One of the lead stories on WSBT (the South Bend station on cable) concerned Bank of America's new fee for debit card users. A customer interviewed by one of the bank's ATMs said she planned to switch banks and an official with 1st Source Bank remarked that his company hopes to gain a bunch of new customers thanks to the fees. Good. I would love to see a large movement of customers away from BoA and the other too-big-to-fail banks (who took our bailouts) toward to local banks. I wonder if the big banks are relying on 'bank inertia' (as this MSNBC article calls it ) to keep their customers.
This Vanity Fair article is a bit long but is well worth the read. It took me a while but then I don't read as fast as I once did and I took my time over it. Every now and then I find authors trying to wrestle with how we came to be where we are now with our broken economy. This author makes several interesting points, all well illustrated and argued. First up--the controversy over Meridith Whitney's supposed prognostication that the municipal bond market was due for a catastrophic decline actually distorted what she had really said and obscured important points she really had said.
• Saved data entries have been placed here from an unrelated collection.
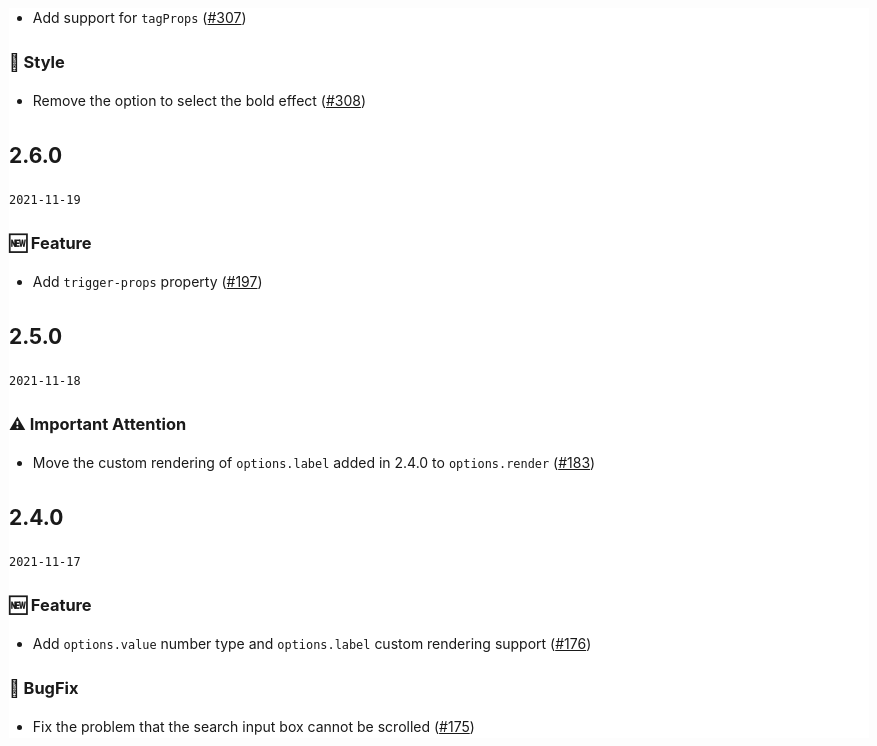 - Add support for `tagProps` ([#307](https://github.com/arco-design/arco-design-vue/pull/307))

### 💅 Style

- Remove the option to select the bold effect ([#308](https://github.com/arco-design/arco-design-vue/pull/308))


## 2.6.0

`2021-11-19`

### 🆕 Feature

- Add `trigger-props` property ([#197](https://github.com/arco-design/arco-design-vue/pull/197))


## 2.5.0

`2021-11-18`

### ⚠️ Important Attention

- Move the custom rendering of `options.label` added in 2.4.0 to `options.render` ([#183](https://github.com/arco-design/arco-design-vue/pull/183))


## 2.4.0

`2021-11-17`

### 🆕 Feature

- Add `options.value` number type and `options.label` custom rendering support ([#176](https://github.com/arco-design/arco-design-vue/pull/176))

### 🐛 BugFix

- Fix the problem that the search input box cannot be scrolled ([#175](https://github.com/arco-design/arco-design-vue/pull/175))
And it covered up the long process whereby state and local governments had seriously underfunded its employee pension funds while racking up massive debts. And that the states were in a less precarious position than the cities and counties because it would push the costs of covering their own debts by shorting the local governments. (Which has happened as anyone following the problems of contractors, cities, and school districts trying to get promised money out of the state of Illinois.) Second--the political situation in California which to my mind very closely resembles the conditions for national politics (though the author did not point out). Combining safe gerrymandered districts where polarized voters elect intractable representatives who have no incentive to compromise and are strapped by term limits and the requirement that any tax or spending bill be passed by a two-thirds majority is a recipe for stalemate. Third--human nature. We seem to have an inherent tendency to grab short term gratification without any real thought to the long term consequences.
I have been wondering for the last several years how much 'investors' (read 'speculators') have influenced the markets. This article seems to parallel my own answer to the question--they have a greater influence than traditional supply and demand mechanics. I rather resent the SOB at the end--I don't like the notion that speculators can run up the cost of food but, since 'Most Americans eat too much anyway,' it is okay to gouge them (and other less affluent consumers).